I recently replaced an entry level record player I’d been using with a new Pro-Ject Xpression III turntable and have gone kind of nuts with buying vinyl. It’s bad man. Or maybe not? I don’t have many regrets in life but, as a hardcore music fan suffering from mp3 and digital DL fatigue (the sound, it burns), I wish I’d never bought a single CD. Instead, I would’ve done whatever I could to consume music on vinyl because it sounds better and forces you to be a more attentive listener (you gotta flip sides so don’t go wandering off into the foreground while your music plays in the background). So, in keeping with this somewhat rash rationale, I’ve vowed to listen to music on my TT whenever possible and I’ve been replacing CDs of essential music with their vinyl counterparts. Here’s some recent examples:
Bob Dylan - The Original Mono Recordings
I’m a gigantic Dylan fan. I’ve seen him live more than 30 times and devoted a major academic paper to his 2001 album "Love and Theft." So, when I caught this (irresponsibly expensive) mania to replace important records, his body of work was at the top of my list. This box set collects his first eight albums, as they were meant to be heard in their mono mixes, which producers and engineers fussed over for days. These same people would only devote a few hours to the new-fangled stereo mixes, which demanded audio devices the majority of people couldn’t afford until they became more commonplace in the late 60s. So the early stereo mixes were kind of an afterthought and thus didn’t sound that great compared to the original mono mixes. Fans and audiophiles drooled over this 2010 box, what with its 180 gram vinyl treatments of landmark albums like The Freewheelin’ Bob Dylan, Highway 61, and... y’know something, they’re all important. Every single one. And they sound great.

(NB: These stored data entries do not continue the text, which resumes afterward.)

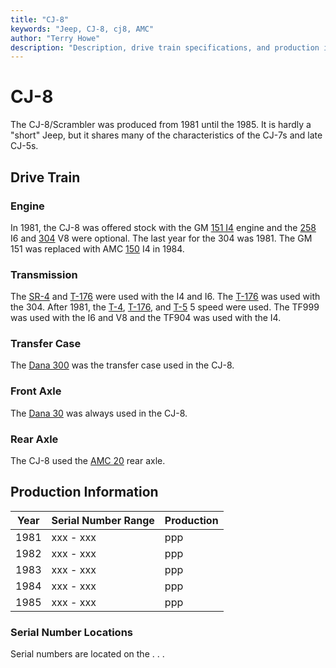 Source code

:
```yaml
---
title: "CJ-8"
keywords: "Jeep, CJ-8, cj8, AMC"
author: "Terry Howe"
description: "Description, drive train specifications, and production information for the Jeep CJ-8"
---
```

# CJ-8

The CJ-8/Scrambler was produced from 1981 until the 1985. It is hardly a "short" Jeep, but it shares many of the characteristics of the CJ-7s and late CJ-5s.

## Drive Train

### Engine

In 1981, the CJ-8 was offered stock with the GM [151 I4](/engine/factory/gm151.md) engine and the [258](/engine/factory/amc258.md) I6 and [304](/engine/factory/amc304.md) V8 were optional. The last year for the 304 was 1981. The GM 151 was replaced with AMC [150](/engine/factory/amc150.md) I4 in 1984. 

### Transmission

The [SR-4](/transmission/factory/t4.md) and [T-176](/transmission/factory/t176.md) were used with the I4 and I6. The [T-176](/transmission/factory/t176.md) was used with the 304. After 1981, the [T-4](/transmission/factory/t4.md), [T-176](/transmission/factory/t176.md), and [T-5](/transmission/factory/t5.md) 5 speed were used. The TF999 was used with the I6 and V8 and the TF904 was used with the I4. 

### Transfer Case

The [Dana 300](/xfer/factory/d300.md) was the transfer case used in the CJ-8. 

### Front Axle

The [Dana 30](/axle/factory/d30.md) was always used in the CJ-8. 

### Rear Axle

The CJ-8 used the [AMC 20](/axle/factory/amc20.md) rear axle. 

## Production Information

| Year | Serial Number Range | Production |
|------|---------------------|------------|
| 1981 | xxx - xxx           | ppp        |
| 1982 | xxx - xxx           | ppp        |
| 1983 | xxx - xxx           | ppp        |
| 1984 | xxx - xxx           | ppp        |
| 1985 | xxx - xxx           | ppp        |

### Serial Number Locations

Serial numbers are located on the . . .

Talking Heads - More Songs About Buildings and Food
The thing here is, as much as I love this Talking Heads record (and some would argue it’s their best album), I’m just as awestruck by its artwork. “Take Me to the River” was one of the band’s biggest singles and it’s an Al Green cover, which is a sly lure to powerful songs like “Thank You For Sending Me an Angel” and “Warning Sign.” Just a great, great record. But what really catches your eye is the disjointed band portrait on the cover. It seems cool enough until you realize it’s a photomosaic of the band using 529 Polaroid pictures, and then your mind is blown. I actually got to see these original Polaroids on exhibit at the Rock ‘n’ Roll Hall of Fame and I was amazed; it’s practically life-sized. Or maybe I was smaller 12 years ago. Any way, it’s impossible to appreciate this cover on CD but with the vinyl, well, you’re at least a little closer to the real thing.

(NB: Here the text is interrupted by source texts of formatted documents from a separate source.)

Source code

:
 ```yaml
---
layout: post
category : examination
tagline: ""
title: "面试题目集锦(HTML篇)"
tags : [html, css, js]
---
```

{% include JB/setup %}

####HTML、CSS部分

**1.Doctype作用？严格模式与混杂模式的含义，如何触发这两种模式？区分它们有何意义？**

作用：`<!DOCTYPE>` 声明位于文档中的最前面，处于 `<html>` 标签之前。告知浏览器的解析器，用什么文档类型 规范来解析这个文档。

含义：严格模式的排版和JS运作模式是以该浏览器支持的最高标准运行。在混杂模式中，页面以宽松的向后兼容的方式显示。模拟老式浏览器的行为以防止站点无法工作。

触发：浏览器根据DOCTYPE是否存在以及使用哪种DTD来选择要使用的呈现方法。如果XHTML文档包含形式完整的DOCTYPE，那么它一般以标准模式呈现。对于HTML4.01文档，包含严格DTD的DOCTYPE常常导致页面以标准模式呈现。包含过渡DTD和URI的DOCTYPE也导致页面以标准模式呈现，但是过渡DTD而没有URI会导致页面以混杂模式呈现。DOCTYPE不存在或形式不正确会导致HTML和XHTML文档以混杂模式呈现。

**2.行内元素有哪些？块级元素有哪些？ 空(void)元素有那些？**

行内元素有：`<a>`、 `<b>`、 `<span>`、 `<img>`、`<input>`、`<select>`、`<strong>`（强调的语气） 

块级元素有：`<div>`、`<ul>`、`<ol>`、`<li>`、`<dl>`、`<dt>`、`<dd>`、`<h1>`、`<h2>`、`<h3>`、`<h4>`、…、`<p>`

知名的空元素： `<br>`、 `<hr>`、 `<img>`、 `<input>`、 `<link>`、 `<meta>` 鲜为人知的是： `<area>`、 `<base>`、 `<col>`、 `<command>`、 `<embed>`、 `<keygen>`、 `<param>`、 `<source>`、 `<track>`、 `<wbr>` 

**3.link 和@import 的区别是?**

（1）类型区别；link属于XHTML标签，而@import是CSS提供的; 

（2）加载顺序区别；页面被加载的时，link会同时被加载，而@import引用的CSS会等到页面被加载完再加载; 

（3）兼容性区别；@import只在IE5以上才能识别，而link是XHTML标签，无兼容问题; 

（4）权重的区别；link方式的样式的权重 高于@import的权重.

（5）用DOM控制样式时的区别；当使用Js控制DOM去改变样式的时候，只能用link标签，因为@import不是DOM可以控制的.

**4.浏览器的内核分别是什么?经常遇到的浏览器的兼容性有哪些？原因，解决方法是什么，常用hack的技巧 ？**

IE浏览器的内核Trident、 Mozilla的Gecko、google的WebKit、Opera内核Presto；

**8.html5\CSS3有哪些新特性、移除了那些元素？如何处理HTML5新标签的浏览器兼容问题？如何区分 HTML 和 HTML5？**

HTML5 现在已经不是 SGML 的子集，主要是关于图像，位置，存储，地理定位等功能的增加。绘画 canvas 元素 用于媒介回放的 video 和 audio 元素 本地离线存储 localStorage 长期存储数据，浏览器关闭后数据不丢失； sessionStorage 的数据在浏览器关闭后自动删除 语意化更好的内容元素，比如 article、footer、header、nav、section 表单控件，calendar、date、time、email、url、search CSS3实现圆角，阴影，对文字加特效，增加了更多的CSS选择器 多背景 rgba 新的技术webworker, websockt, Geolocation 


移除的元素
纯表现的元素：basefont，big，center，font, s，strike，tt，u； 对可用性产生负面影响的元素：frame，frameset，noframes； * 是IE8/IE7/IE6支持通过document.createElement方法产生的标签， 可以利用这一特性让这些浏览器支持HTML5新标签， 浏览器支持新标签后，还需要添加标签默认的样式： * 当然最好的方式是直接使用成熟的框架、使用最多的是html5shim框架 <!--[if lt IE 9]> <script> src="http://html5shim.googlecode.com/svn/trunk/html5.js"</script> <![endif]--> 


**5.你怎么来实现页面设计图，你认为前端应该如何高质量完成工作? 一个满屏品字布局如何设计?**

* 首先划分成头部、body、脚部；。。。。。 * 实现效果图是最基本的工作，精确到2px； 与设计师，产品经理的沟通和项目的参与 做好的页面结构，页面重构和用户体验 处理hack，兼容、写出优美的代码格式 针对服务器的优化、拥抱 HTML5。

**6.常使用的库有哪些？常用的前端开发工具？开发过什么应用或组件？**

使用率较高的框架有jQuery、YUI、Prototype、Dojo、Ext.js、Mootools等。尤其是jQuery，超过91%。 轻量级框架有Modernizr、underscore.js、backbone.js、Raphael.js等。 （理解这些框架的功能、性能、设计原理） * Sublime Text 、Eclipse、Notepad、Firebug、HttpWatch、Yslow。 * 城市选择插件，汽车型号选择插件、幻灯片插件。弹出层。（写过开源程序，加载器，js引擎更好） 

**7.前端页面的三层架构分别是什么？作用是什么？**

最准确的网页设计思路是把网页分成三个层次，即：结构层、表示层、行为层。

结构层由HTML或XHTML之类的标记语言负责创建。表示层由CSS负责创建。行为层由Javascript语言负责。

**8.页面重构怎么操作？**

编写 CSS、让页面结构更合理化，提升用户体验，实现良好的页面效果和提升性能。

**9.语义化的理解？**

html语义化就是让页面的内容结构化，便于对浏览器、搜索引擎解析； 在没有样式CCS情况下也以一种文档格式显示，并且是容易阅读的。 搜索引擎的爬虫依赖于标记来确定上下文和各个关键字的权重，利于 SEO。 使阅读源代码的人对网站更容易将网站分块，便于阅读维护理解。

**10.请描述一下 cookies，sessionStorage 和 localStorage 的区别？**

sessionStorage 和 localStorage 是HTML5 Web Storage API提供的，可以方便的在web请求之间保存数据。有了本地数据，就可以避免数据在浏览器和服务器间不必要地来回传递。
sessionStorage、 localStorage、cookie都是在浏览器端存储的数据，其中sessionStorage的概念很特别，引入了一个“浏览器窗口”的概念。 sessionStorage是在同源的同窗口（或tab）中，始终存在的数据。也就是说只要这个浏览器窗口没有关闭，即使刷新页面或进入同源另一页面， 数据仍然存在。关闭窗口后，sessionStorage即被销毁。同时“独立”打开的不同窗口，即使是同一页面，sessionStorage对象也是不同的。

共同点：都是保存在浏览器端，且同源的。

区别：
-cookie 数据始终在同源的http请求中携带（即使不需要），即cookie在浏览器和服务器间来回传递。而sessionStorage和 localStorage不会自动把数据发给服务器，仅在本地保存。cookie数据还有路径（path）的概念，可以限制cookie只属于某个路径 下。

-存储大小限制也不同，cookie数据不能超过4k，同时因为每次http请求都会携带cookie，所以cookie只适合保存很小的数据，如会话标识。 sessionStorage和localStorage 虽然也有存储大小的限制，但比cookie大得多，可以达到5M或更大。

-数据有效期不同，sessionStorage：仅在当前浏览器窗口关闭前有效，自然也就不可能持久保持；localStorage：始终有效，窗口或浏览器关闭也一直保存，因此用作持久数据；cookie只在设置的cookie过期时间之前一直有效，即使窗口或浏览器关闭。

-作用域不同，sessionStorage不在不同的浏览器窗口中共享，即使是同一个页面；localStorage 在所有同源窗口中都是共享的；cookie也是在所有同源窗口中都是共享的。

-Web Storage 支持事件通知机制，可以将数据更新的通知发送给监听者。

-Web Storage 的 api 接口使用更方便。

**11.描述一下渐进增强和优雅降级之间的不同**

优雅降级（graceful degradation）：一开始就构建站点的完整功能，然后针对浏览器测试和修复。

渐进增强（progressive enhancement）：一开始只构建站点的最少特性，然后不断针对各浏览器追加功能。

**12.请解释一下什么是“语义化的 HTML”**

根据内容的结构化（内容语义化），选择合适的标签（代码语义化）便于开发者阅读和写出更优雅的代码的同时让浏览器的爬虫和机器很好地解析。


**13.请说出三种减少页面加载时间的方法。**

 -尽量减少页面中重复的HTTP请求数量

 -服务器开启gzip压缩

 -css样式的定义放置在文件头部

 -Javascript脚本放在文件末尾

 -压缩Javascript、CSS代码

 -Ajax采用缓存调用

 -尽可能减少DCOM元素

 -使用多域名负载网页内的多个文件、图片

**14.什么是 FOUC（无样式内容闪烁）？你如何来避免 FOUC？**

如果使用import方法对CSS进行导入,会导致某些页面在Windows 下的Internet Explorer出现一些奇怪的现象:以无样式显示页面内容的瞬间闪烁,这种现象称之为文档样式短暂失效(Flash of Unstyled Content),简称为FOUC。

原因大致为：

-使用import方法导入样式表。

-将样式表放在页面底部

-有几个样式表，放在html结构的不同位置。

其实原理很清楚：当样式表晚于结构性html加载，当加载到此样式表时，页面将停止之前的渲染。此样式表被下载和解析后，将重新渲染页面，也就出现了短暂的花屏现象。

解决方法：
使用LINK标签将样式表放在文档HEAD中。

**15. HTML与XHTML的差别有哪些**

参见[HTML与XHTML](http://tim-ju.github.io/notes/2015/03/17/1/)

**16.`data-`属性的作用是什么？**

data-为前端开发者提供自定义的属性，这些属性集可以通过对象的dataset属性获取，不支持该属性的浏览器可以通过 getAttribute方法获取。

Drive Like Jehu - "Hand Over Fist/"Bullet Train to Vegas;” Drive Like Jehu; Yank Crime
When I first got my copy of Drive Like Jehu’s 1994 debut, I noticed the following, written across the top of the plastic circle: “CD’S REALLY F***ING BLOW.” Funny, it’s taken me this long to really take the message to heart. The San Diego-based band had a short life together and I never got the chance to see them live, but I loved their music and went on to follow related bands like Rocket from the Crypt, Hot Snakes, the Night Marchers, and Obits among others. So, with their compact disc screed in mind, I finally bought vinyl versions of their first two albums and, perhaps most importantly, I tracked down their long-outta-print first 7” on Merge Records, which came out in 1992. Everything sounds mighty and good and I’ve seen the light...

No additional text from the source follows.